**WHAT IS REQUIRED**
Narrow the data below down to the lines containing "agriculture".

------------------------

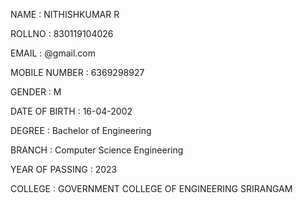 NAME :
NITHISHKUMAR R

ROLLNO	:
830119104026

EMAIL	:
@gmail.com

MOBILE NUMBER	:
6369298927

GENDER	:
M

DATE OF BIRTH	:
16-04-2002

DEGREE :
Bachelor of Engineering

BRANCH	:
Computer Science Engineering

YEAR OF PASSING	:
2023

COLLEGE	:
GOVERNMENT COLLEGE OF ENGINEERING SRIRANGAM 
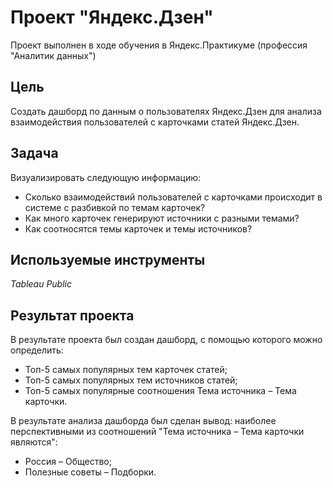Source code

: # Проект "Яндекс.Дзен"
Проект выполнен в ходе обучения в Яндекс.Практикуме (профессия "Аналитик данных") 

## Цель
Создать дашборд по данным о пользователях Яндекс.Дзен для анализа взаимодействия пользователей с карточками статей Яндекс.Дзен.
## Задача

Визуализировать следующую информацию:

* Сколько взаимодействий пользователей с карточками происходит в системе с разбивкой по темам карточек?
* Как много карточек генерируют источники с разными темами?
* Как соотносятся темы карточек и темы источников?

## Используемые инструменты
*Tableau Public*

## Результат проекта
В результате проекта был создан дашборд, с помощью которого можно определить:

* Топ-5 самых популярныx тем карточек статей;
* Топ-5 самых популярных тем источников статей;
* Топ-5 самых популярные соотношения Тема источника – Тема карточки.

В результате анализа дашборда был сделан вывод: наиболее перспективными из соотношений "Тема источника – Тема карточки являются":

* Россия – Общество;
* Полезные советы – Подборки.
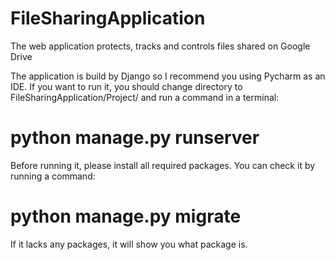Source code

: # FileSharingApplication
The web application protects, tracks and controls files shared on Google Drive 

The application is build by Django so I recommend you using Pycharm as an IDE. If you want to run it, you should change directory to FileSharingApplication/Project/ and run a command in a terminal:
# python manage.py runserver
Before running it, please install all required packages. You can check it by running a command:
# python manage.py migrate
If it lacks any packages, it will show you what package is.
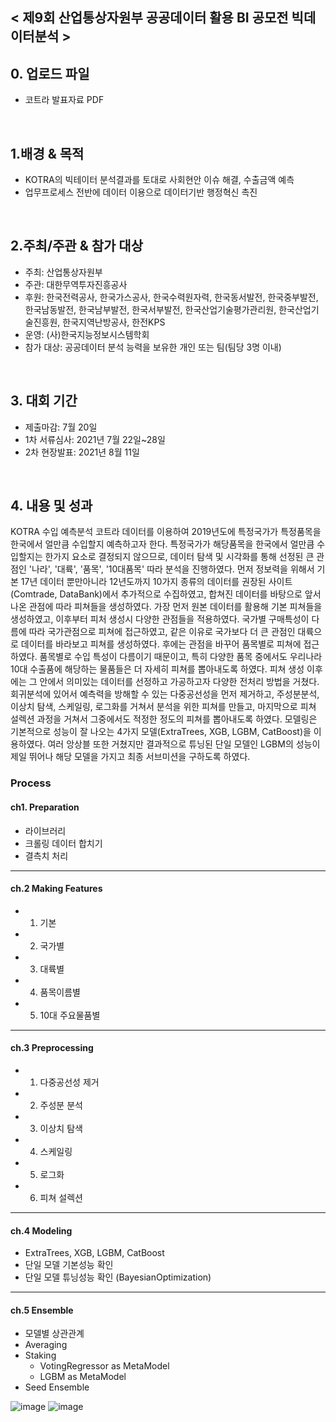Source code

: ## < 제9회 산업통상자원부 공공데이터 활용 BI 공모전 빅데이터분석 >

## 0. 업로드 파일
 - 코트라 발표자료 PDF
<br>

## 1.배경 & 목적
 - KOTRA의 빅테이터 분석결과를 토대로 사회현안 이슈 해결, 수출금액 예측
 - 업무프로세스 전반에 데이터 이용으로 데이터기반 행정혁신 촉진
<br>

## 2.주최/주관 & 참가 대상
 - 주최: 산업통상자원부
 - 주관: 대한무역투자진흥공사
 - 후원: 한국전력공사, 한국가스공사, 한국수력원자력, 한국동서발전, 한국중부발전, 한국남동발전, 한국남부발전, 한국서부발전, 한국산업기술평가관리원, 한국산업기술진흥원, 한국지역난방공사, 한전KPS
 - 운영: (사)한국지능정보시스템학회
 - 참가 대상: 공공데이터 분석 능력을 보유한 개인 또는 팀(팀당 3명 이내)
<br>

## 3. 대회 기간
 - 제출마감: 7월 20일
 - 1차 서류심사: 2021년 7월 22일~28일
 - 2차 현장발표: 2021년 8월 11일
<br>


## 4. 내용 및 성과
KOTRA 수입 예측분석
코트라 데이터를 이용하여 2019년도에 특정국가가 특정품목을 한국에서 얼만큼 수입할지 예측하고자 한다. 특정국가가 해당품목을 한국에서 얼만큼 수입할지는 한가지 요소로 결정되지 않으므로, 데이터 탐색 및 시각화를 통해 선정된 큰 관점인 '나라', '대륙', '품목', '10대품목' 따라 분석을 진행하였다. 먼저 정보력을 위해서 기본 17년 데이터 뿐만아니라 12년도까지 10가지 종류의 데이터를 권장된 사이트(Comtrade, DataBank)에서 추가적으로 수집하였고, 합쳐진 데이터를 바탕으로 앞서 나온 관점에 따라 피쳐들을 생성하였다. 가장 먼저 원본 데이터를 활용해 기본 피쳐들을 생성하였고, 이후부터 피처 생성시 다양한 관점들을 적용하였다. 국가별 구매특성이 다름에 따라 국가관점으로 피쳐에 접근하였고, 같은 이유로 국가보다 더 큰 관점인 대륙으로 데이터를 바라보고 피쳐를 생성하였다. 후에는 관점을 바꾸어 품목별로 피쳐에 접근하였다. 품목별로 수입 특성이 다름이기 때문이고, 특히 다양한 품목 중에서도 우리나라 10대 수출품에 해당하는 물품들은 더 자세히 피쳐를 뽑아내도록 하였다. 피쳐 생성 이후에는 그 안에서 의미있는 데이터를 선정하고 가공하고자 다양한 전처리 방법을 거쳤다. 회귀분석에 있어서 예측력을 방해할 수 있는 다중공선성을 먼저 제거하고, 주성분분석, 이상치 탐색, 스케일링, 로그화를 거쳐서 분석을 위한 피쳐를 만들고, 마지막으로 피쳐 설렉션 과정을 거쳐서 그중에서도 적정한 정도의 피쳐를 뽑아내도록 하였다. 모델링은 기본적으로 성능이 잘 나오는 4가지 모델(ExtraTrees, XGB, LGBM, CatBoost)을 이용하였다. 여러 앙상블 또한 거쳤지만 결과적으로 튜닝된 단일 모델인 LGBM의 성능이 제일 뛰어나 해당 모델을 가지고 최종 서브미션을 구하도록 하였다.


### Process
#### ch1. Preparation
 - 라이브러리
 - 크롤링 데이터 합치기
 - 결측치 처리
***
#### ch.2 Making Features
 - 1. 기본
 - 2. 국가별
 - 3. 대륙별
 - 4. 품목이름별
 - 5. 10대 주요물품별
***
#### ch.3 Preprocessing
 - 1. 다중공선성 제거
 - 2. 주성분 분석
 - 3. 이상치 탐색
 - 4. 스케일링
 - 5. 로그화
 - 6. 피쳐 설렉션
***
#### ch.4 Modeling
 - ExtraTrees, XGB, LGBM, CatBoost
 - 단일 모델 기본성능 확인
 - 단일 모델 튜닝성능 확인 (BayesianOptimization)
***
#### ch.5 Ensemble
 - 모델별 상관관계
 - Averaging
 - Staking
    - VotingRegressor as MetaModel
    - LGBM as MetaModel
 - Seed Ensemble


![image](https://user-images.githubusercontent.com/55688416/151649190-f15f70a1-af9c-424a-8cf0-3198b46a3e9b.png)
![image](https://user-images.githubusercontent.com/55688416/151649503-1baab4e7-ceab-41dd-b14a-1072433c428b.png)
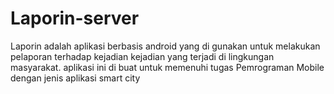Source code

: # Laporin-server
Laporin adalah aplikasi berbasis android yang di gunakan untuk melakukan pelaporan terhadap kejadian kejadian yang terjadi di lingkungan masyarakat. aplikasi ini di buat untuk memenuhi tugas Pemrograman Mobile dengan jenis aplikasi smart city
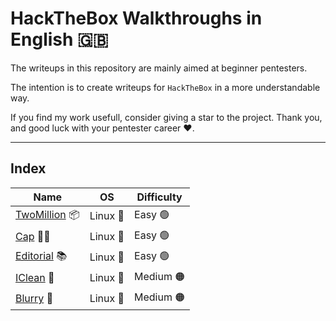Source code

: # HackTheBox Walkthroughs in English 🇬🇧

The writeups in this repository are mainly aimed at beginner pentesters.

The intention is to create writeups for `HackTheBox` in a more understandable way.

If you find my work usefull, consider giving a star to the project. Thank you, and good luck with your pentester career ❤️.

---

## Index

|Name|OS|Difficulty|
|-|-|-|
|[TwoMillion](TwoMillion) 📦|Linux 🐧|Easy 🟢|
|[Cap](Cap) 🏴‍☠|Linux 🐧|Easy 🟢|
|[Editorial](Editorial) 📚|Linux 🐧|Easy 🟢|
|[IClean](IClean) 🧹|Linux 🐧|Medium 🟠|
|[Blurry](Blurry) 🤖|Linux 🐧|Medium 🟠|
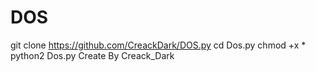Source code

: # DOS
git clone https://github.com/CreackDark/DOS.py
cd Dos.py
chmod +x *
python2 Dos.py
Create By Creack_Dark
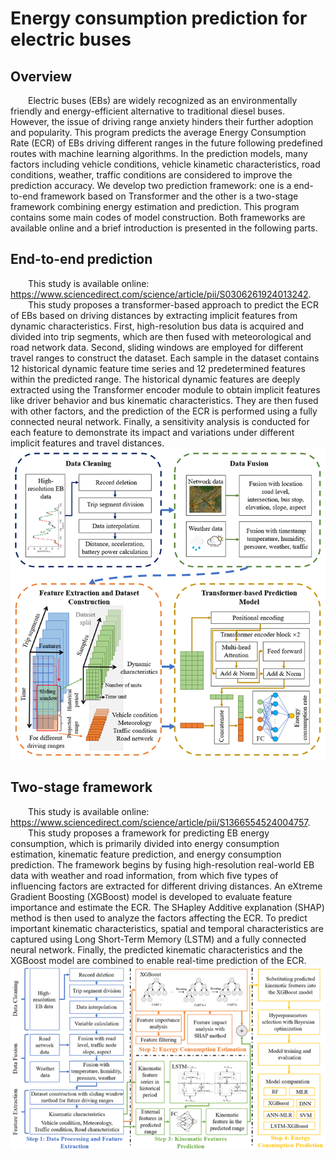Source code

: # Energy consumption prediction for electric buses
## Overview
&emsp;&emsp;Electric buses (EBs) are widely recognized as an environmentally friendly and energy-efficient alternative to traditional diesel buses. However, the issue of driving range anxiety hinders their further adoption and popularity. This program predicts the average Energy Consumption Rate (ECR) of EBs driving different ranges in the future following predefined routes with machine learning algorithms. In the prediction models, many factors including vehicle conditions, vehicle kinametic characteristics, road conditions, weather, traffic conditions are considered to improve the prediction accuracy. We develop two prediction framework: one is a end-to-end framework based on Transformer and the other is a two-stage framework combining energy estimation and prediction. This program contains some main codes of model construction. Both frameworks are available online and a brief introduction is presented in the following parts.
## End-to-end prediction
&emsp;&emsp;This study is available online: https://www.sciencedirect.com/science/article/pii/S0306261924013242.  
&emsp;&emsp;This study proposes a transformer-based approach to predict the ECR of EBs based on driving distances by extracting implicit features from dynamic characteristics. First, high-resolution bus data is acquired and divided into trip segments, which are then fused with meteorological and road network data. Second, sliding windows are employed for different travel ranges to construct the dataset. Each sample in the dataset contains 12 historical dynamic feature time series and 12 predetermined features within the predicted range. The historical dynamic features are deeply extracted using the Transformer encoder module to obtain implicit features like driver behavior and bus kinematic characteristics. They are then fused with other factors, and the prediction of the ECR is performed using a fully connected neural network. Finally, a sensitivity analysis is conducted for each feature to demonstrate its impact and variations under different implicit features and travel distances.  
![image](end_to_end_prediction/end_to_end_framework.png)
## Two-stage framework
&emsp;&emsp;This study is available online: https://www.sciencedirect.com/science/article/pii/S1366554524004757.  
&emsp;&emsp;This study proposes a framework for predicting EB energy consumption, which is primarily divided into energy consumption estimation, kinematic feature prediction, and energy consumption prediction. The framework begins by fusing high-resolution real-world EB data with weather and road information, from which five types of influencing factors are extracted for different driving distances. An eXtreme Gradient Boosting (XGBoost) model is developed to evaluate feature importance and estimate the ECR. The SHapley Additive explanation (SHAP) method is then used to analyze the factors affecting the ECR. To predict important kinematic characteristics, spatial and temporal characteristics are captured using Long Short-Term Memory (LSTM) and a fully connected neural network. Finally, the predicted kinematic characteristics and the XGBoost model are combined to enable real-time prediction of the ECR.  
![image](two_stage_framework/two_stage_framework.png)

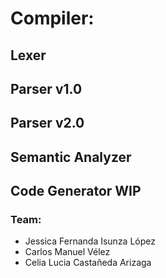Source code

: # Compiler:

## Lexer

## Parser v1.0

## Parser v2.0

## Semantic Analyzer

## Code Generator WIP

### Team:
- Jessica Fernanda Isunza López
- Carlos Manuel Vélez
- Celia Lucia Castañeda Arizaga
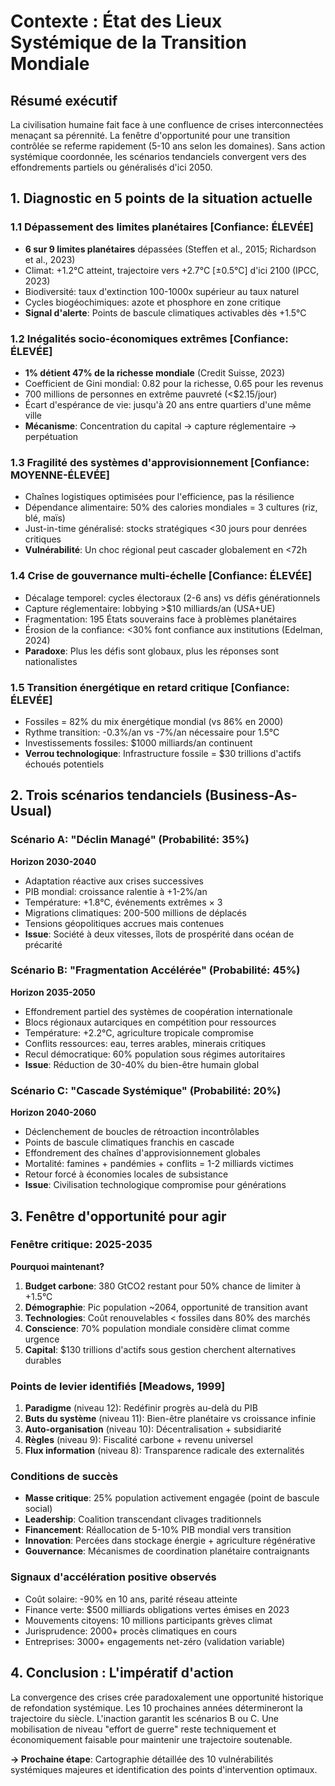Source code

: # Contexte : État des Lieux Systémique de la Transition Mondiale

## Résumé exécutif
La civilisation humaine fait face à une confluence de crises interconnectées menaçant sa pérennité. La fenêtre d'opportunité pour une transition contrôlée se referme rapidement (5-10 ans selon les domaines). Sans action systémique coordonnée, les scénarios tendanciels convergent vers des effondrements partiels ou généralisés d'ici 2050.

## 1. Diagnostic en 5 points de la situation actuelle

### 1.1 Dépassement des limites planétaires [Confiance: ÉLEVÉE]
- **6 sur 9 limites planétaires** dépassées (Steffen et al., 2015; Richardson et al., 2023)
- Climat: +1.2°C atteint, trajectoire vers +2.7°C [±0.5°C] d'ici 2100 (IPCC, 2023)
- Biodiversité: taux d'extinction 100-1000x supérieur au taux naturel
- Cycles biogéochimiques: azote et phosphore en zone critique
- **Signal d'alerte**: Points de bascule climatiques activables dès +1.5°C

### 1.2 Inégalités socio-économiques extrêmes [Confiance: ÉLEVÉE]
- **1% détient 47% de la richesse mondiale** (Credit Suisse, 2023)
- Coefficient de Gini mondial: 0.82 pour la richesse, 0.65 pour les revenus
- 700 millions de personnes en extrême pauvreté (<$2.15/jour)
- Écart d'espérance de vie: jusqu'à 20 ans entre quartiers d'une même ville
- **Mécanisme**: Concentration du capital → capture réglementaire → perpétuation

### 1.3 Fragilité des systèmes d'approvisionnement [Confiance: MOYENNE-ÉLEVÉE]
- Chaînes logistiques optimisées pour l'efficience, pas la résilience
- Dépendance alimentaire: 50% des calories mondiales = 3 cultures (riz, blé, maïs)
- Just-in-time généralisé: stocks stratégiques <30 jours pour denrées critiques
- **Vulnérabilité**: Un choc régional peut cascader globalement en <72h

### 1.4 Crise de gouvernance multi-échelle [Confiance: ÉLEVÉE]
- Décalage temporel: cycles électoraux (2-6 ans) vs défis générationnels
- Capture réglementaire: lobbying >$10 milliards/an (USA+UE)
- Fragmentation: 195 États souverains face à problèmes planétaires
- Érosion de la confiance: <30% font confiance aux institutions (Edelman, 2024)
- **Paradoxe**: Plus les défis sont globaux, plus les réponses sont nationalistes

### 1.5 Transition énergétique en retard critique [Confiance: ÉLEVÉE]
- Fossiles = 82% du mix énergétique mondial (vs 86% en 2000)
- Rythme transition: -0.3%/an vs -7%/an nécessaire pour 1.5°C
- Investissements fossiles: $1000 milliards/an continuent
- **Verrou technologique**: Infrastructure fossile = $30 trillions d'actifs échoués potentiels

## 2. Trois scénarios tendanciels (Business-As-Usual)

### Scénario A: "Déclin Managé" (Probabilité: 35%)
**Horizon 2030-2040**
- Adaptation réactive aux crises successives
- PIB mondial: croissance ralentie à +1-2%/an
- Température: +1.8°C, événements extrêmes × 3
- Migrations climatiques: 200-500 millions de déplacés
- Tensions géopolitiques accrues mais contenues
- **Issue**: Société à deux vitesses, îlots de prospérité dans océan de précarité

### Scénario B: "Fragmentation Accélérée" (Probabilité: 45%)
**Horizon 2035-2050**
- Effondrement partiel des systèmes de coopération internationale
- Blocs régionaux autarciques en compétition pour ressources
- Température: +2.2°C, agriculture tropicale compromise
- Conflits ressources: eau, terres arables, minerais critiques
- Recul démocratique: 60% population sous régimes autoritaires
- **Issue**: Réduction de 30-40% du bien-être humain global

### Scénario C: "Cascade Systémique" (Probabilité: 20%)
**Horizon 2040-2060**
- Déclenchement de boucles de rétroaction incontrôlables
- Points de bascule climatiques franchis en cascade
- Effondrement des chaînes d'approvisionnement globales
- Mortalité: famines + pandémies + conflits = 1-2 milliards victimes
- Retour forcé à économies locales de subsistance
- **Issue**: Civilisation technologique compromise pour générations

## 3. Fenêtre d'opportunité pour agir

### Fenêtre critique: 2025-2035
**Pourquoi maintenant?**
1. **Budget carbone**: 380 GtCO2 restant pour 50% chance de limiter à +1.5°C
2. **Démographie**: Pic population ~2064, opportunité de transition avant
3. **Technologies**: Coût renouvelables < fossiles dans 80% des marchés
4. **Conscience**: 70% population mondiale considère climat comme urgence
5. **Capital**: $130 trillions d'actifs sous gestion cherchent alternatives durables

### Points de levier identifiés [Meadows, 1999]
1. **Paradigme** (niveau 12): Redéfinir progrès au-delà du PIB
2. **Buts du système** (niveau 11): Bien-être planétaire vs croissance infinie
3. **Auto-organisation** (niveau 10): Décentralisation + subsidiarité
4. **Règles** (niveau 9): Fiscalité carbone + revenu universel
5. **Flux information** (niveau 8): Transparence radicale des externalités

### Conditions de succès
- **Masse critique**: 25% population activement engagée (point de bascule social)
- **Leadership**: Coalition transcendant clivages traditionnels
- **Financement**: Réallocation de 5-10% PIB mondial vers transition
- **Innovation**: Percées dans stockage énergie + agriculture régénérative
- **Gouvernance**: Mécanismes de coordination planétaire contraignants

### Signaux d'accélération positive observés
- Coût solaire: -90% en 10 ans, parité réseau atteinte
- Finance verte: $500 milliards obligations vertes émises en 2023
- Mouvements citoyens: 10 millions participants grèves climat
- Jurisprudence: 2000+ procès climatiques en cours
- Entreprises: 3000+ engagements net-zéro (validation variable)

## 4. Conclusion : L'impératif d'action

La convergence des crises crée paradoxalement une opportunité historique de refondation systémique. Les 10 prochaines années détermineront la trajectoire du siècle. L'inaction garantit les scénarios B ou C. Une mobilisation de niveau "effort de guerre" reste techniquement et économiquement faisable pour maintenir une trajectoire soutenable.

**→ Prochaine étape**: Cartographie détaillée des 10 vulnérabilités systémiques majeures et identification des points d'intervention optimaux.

------------------------

**SOLUTION**
- Température: +2.2°C, agriculture tropicale compromise
- **Innovation**: Percées dans stockage énergie + agriculture régénérative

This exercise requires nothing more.